Why Google’s DeepMind developed Go-playing AI – and how it may impact our lives
Mastering the most complex board game in human civilisation is merely the beginning of Google’s venture into artificial intelligence as the company pledges to use the technologies behind its world-class Go-playing computer programme for more general purposes, from health care to education.
“Games are the best [way] to train AlphaGo, but we don’t want to stop at games,” said Demis Hassabis, founder and CEO of Google’s AI subsidiary DeepMind, adding that he wants to apply the technologies behind the company’s Go-playing AI in more domains.
He didn’t elaborate on the company’s plans, only saying that machine learning technology and reinforcement learning technology, which were the reasons for AlphaGo to master Go, can be used to solve real world challenges, especially in drug discovery and material design. Go is an ancient board game that was believed to be impossible for a computer to crack.
Hassabis’ comments came on Wednesday in Wuzhen, eastern China’s Zhejiang province, where AlphaGo scored its first victory in a three-game match against Ke Jie, the world’s top Go player, extending the machine’s edge over humanity in a contest to redraw the boundaries between human intelligence and the artificial variety.
Unlike those who worry about a sci-fi nightmare in which robots supersede humans, Hassabis believes AI is just like the Hubble telescope – “a scientific tool that allows people to see farther and better understand the universe”.
The union of humans and AI-powered machines will unlock the potential of mankind and bring inspirational ideas, like how AlphaGo inspired professional Go players to come up with new tactics and strategies, he added.
AlphaGo first entered the limelight in March 2016 when it surprisingly beat South Korean grand master Lee Sedol, the then reigning world champion, in a 4-1 match.
Computers have trumped humans in several board games since IBM’s DeepBlue defeated the chess master Gary Kasparov in 1997. But AlphaGo’s victory is seen as the landmark event for the development of AI as the game requires decisions to be made on intuition rather than calculation. Put another way, AlphaGo must adapt to the gaming situation in front of it and no pre-programming can help it win.
Many of the moves made by AlphaGo in its first game against Ke Jie on Tuesday were described by commentators as “unexpected”.
“There was a cut that quite shocked me, because it was a move that would never happen in a human-to-human Go match,” said Ke Jie in a post game press conference on Tuesday, adding that there are lots of things worthwhile learning and exploring from AlphaGo.

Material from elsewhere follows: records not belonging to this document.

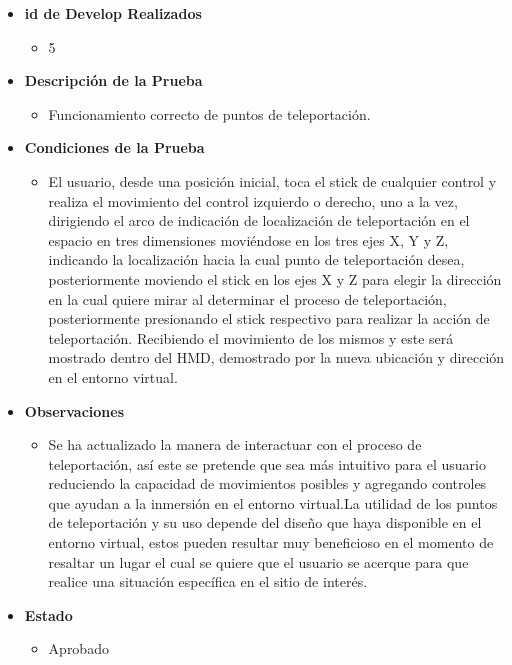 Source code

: \begin{itemize}
    \item \textbf{id de Develop Realizados}
    \begin{itemize}
        \item 5
    \end{itemize}
    \item \textbf{Descripción de la Prueba}
    \begin{itemize}
        \item Funcionamiento correcto de puntos de teleportación.
    \end{itemize}
    \item \textbf{Condiciones de la Prueba}
    \begin{itemize}
        \item 
        El usuario, desde una posición inicial, toca el stick de cualquier control y realiza el movimiento del control izquierdo o derecho, uno a la vez, dirigiendo el arco de indicación de localización de teleportación en el espacio en tres dimensiones moviéndose en los tres ejes X, Y y Z, indicando la localización hacia la cual punto de teleportación desea, posteriormente moviendo el stick en los ejes X y Z para elegir la dirección en la cual quiere mirar al determinar el proceso de teleportación, posteriormente presionando el stick respectivo para realizar la acción de teleportación. Recibiendo el movimiento de los mismos y este será mostrado dentro del HMD, demostrado por la nueva ubicación y dirección en el entorno virtual.       
    \end{itemize}
    \item \textbf{Observaciones}
    \begin{itemize}
        \item Se ha actualizado la manera de interactuar con el proceso de teleportación, así este se pretende que sea más intuitivo para el usuario reduciendo la capacidad de movimientos posibles y agregando controles que ayudan a la inmersión en el entorno virtual.La utilidad de los puntos de teleportación y su uso depende del diseño que haya disponible en el entorno virtual, estos pueden resultar muy beneficioso en el momento de resaltar un lugar el cual se quiere que el usuario se acerque para que realice una situación específica en el sitio de interés.
    \end{itemize}
    \item \textbf{Estado}
    \begin{itemize}
        \item Aprobado

\end{itemize}
\end{itemize}
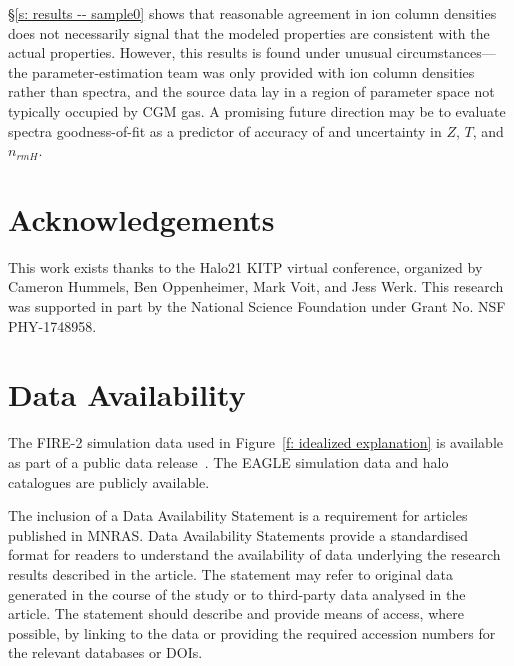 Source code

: \documentclass[fleqn,usenatbib]{mnras}
\begin{document}
\S\ref{s: results -- sample0} shows that reasonable agreement in ion column densities does not necessarily signal that the modeled properties are consistent with the actual properties.
However, this results is found under unusual circumstances---the parameter-estimation team was only provided with ion column densities rather than spectra, and the source data lay in a region of parameter space not typically occupied by CGM gas.
A promising future direction may be to evaluate spectra goodness-of-fit as a predictor of accuracy of and uncertainty in $Z$, $T$, and $n_{rm H}$.

\section*{Acknowledgements}

This work exists thanks to the Halo21 KITP virtual conference, organized by Cameron Hummels, Ben Oppenheimer, Mark Voit, and Jess Werk.
This research was supported in part by the National Science Foundation under Grant No. NSF PHY-1748958.

\section*{Data Availability}

The FIRE-2 simulation data used in Figure~\ref{f: idealized explanation} is available as part of a public data release~\citep{wetzel2022Public}.
The EAGLE simulation data \citep{EagleTeam2017} and halo catalogues \citep{McAlpine2016} are publicly available. 

The inclusion of a Data Availability Statement is a requirement for articles published in MNRAS. Data Availability Statements provide a standardised format for readers to understand the availability of data underlying the research results described in the article. The statement may refer to original data generated in the course of the study or to third-party data analysed in the article. The statement should describe and provide means of access, where possible, by linking to the data or providing the required accession numbers for the relevant databases or DOIs.




\end{document}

Researchers at Google now envision an AI-enabled future in which Chinese doctors can ask their AI assistants to search all the research papers on certain diseases online, and not only translate them into Chinese, but analyse the material and provide only the essential information.
With the huge amount of data involved in health-related industries, Eric Schmidt, executive chairman of Google’s parent company Alphabet, said health care will be impacted the most by the application of AI in the coming five to 10 years.
“If I were at the age of 22, I’d be joining companies like DeepMind,” Schmidt said in Wuzhen on Wednesday. The quickest way to make money is to apply AI technologies in health care and businesses that boast a large amount of data, he added.
An increasing number of start-ups have been entering the health care AI space, focusing on areas from virtual nursing to drug discovery. Research from CB Insights shows that deals involving health care-focused AI start-ups grew from less than 20 in 2012 to nearly 70 in 2016.
2016 saw two new unicorns – private companies worth US$ 1 billion or more – emerge in the AI-enabled health care space: China-based health care big data platform iCarbonX and oncology-focused Flatiron Health.
“By 2025, AI systems could be involved in everything from population health management to digital avatars capable of answering specific patient queries,” said Harpreet Singh Buttar, an analyst at Frost & Sullivan.